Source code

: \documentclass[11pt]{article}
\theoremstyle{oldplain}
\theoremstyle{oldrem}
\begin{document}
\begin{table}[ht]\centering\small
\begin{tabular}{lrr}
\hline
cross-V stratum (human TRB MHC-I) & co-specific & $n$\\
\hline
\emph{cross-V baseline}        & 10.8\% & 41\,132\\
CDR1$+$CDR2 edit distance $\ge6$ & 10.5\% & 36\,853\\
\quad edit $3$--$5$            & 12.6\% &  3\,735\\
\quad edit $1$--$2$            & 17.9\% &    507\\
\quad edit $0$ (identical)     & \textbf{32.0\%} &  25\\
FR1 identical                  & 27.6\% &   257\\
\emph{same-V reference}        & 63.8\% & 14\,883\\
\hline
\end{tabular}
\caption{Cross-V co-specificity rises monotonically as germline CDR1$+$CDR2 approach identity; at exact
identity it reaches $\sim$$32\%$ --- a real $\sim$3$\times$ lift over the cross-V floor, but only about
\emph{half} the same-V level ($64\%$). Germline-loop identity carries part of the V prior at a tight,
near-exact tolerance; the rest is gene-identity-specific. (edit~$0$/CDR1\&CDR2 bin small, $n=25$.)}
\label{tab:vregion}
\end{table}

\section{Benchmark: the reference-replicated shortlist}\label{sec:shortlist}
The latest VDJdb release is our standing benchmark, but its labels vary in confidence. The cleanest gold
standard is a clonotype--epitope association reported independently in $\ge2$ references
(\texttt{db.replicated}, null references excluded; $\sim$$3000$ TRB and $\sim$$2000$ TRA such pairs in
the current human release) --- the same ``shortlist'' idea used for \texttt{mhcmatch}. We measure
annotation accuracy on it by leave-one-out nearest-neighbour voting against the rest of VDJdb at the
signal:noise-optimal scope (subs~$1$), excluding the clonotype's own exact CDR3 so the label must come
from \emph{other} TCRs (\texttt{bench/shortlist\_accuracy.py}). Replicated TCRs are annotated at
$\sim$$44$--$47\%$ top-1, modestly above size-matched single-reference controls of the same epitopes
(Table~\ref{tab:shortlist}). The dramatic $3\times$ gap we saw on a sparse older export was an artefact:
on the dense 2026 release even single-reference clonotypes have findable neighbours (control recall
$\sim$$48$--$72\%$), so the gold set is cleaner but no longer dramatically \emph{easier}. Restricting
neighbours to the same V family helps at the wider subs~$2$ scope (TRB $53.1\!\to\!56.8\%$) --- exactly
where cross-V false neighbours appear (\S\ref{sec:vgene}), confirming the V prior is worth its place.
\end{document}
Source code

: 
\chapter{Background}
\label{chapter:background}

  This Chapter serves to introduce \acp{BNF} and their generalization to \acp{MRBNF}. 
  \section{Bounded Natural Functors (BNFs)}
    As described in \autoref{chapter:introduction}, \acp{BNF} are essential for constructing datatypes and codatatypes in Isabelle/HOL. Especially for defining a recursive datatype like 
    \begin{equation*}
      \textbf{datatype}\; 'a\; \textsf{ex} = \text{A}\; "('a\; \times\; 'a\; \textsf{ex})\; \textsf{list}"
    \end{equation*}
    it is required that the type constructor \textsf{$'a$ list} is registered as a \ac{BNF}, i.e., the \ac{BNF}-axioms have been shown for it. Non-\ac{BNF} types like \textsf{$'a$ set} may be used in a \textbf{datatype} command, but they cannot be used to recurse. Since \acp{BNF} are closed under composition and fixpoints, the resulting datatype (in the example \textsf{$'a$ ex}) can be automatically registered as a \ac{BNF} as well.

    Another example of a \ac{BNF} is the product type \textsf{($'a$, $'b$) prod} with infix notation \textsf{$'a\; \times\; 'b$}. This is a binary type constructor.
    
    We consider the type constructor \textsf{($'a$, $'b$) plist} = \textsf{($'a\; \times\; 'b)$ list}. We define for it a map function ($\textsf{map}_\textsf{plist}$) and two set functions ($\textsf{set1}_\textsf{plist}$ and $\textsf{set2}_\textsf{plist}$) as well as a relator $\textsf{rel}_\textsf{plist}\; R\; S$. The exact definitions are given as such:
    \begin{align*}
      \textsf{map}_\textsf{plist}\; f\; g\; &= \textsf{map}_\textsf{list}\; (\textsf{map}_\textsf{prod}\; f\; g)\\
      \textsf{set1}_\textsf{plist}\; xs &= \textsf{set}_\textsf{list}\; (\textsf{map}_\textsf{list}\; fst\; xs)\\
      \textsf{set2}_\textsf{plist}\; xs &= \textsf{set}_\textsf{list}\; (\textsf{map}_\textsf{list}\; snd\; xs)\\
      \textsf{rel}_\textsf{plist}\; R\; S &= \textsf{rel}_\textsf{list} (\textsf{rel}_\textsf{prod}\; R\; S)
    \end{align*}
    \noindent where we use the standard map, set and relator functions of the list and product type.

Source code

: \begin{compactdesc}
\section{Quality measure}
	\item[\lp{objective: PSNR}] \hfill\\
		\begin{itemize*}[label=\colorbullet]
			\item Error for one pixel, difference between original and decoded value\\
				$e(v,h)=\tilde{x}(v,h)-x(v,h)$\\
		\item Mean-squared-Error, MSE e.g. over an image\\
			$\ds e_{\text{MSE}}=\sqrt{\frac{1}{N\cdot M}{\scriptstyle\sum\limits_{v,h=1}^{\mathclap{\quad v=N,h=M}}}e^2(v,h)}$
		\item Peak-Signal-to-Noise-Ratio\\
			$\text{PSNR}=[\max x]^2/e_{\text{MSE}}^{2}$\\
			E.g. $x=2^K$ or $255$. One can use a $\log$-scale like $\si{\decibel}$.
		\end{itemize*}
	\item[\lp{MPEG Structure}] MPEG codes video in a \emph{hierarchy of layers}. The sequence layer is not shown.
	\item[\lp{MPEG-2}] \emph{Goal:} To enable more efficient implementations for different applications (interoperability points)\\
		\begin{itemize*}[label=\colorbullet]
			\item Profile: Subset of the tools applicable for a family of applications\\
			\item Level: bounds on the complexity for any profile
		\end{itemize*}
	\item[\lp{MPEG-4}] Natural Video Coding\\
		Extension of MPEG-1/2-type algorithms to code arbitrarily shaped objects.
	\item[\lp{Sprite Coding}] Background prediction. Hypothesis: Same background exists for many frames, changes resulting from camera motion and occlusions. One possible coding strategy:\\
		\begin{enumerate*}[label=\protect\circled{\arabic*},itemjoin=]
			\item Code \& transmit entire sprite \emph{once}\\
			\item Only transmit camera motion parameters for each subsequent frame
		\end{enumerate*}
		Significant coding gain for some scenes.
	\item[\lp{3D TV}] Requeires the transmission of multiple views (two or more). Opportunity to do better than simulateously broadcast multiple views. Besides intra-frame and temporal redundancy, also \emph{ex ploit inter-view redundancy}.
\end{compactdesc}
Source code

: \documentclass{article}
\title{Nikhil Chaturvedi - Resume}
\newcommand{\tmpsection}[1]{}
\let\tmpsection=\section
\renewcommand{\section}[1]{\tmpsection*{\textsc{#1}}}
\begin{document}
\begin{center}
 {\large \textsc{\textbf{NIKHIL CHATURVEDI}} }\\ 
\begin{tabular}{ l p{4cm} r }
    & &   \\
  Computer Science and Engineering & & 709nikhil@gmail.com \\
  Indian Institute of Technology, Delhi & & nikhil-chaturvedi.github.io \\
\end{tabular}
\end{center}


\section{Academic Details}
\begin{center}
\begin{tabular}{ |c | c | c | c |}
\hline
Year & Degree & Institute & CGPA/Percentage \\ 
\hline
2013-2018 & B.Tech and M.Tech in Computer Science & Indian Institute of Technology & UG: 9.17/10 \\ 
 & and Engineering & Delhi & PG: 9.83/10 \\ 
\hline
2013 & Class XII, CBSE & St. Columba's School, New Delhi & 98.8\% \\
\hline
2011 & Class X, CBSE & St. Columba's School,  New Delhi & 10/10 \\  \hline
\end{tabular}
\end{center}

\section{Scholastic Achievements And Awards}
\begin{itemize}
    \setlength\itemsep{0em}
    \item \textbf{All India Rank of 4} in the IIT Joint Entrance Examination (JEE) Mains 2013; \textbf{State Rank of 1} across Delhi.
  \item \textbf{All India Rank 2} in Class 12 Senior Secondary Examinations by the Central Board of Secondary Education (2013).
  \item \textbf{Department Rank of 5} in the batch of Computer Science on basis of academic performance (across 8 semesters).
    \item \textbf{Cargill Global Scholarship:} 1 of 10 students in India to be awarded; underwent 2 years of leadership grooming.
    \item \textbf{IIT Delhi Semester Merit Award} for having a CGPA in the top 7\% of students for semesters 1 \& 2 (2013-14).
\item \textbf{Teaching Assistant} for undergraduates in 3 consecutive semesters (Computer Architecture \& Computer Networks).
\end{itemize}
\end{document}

-*-*-

* _THE TASK_
Pull out all lines from the entries above in which the word "standard" appears.

* _WRITTEN REPLY_
standard is a clonotype--epitope association reported independently in $\ge2$ references
    \noindent where we use the standard map, set and relator functions of the list and product type.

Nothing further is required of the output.